Markers look for stories that build characters readers care about and show them changing through events. Check each strand below to see what strong work looks like.

Ideas & Content

A clear challenge or conflict the characters face. Characters who are different at the end than the start. Events that connect to that change, not just happen.

  • Character change and growth: characters are affected by events; readers see how they change.

Structure & Cohesion

Events follow a clear sequence the reader can track. The story builds toward a meaningful moment or ending. No rushed jumps or events that feel disconnected.

  • Clear sequence of events: events follow logically and build toward significance.

Audience & Purpose

Characters feel real, not flat. Feelings and motivations are ones the reader recognises. The story pulls the reader in emotionally.

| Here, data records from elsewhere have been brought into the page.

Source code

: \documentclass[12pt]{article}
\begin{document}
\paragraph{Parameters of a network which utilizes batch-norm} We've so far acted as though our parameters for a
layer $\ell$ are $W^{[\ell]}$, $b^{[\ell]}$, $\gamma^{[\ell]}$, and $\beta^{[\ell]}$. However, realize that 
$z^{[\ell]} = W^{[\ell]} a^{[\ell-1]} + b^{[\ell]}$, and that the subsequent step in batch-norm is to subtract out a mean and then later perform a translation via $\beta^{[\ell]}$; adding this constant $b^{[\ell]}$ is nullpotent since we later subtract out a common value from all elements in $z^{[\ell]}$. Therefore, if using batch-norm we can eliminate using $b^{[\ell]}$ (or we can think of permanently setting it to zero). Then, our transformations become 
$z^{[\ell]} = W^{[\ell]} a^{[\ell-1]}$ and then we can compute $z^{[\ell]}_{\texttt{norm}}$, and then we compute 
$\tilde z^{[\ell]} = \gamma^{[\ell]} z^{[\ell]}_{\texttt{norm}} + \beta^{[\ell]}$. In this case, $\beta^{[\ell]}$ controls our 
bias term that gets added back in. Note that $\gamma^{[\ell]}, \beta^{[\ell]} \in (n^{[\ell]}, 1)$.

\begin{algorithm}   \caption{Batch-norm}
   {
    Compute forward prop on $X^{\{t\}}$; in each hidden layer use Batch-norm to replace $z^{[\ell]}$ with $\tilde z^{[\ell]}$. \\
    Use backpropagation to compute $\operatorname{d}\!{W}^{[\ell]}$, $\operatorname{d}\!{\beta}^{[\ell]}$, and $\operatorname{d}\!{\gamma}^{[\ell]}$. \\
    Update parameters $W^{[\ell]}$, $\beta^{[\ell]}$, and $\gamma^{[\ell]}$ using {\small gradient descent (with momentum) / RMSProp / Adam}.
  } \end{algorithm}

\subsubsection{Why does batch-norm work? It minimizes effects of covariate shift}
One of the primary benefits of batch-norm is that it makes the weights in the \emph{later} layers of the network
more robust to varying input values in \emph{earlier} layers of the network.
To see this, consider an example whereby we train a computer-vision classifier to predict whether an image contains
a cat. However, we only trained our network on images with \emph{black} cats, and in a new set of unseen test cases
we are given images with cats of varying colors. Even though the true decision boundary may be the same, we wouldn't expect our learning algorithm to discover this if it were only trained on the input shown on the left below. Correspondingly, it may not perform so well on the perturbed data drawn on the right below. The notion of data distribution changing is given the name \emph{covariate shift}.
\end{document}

  • Believable characters and emotions: characters have feelings and motivations readers recognise.

Language Choices

Dialogue sounds like real people talking. Description helps the reader see, hear and feel the scene. Word choices are precise — not vague or repetitive.

  • Precise and evocative description: language helps readers see, hear, and feel the story world.

Conventions

Spelling and punctuation are accurate throughout. Dialogue is punctuated correctly and shows who is speaking. Sentence structures stay clear, even in busy moments.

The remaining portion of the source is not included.